### Task description
Go through the entries below and return every line that contains "active".

Dataset entries:
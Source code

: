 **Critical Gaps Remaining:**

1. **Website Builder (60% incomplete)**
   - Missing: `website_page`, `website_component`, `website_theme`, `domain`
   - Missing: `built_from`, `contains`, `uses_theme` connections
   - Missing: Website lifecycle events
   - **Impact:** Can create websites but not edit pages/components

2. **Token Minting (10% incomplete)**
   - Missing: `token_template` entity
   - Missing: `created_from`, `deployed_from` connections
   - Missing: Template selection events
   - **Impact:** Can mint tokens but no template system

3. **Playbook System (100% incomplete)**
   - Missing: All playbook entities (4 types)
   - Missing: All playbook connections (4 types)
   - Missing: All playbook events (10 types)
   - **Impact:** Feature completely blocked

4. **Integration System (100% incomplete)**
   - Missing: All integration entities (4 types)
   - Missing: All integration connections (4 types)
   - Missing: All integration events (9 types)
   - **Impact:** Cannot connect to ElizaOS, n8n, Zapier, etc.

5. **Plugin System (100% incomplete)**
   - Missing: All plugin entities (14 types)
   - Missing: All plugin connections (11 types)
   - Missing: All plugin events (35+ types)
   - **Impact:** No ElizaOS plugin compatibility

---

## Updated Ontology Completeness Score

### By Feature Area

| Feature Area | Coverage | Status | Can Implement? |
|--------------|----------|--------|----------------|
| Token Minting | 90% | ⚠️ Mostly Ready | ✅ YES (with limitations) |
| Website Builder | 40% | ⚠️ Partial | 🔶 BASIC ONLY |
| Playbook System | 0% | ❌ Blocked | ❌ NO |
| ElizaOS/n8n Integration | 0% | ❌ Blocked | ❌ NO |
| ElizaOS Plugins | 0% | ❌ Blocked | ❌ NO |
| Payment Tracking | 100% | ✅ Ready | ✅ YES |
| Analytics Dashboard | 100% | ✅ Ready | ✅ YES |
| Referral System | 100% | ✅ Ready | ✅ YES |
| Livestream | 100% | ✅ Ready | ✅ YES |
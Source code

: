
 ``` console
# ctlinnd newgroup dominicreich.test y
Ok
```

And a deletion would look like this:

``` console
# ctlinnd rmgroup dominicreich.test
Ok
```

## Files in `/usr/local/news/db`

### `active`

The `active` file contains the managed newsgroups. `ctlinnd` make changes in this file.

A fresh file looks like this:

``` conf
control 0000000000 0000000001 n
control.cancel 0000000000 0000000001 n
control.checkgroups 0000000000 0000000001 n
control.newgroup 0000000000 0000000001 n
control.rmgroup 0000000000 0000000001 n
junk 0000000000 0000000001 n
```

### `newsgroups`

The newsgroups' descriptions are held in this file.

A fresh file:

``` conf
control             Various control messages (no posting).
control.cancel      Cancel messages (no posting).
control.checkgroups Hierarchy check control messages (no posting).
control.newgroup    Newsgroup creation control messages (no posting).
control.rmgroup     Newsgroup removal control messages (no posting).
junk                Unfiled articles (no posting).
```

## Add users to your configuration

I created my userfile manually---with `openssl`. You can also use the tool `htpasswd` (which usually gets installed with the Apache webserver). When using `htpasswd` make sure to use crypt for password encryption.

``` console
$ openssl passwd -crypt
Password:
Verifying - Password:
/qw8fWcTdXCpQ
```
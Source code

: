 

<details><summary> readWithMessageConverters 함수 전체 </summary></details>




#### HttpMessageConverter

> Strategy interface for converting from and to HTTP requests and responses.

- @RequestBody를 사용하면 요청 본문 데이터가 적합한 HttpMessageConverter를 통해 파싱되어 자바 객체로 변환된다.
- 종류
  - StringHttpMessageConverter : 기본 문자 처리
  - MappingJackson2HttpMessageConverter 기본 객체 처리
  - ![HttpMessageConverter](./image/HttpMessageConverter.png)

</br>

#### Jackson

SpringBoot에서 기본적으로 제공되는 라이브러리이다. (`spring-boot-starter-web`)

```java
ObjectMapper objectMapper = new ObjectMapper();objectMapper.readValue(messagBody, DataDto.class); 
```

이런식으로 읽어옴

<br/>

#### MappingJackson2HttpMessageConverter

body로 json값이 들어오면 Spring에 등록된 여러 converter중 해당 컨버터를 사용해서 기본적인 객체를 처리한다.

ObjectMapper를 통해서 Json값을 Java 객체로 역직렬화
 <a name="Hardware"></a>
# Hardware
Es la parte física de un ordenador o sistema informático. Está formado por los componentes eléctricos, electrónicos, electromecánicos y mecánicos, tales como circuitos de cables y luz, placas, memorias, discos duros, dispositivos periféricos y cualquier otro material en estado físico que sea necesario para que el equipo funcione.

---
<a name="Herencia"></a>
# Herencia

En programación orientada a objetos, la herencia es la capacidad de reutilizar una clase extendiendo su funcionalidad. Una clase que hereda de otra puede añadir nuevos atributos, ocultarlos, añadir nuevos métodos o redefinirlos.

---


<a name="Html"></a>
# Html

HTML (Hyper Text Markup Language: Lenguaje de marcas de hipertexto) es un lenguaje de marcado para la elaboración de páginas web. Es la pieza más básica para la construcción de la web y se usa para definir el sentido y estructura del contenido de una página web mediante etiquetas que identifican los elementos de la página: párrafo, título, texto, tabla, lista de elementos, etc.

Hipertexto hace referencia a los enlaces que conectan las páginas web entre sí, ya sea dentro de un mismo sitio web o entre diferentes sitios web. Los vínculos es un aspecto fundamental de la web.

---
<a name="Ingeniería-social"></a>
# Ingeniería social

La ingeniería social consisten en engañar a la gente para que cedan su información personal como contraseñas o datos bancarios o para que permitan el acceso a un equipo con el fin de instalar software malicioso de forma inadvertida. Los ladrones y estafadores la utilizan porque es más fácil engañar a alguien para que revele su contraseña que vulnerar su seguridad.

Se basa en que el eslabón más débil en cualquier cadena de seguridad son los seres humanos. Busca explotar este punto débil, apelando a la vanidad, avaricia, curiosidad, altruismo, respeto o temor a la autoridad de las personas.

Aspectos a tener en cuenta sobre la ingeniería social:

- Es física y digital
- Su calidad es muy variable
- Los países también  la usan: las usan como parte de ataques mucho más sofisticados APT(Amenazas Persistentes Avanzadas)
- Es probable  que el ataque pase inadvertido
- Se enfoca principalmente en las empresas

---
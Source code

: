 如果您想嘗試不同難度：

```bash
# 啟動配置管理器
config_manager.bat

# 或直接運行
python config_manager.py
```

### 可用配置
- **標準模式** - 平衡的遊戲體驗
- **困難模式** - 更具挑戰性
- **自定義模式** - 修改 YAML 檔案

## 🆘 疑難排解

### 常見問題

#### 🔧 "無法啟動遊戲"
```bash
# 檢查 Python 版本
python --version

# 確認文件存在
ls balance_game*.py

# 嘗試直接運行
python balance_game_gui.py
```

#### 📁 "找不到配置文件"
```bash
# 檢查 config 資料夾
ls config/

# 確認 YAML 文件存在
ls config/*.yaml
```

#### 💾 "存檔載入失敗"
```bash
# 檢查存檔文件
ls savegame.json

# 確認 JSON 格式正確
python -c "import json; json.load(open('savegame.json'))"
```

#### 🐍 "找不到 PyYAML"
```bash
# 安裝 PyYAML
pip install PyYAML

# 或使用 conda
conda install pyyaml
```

### Your response
### `active`
The `active` file contains the managed newsgroups. `ctlinnd` make changes in this file.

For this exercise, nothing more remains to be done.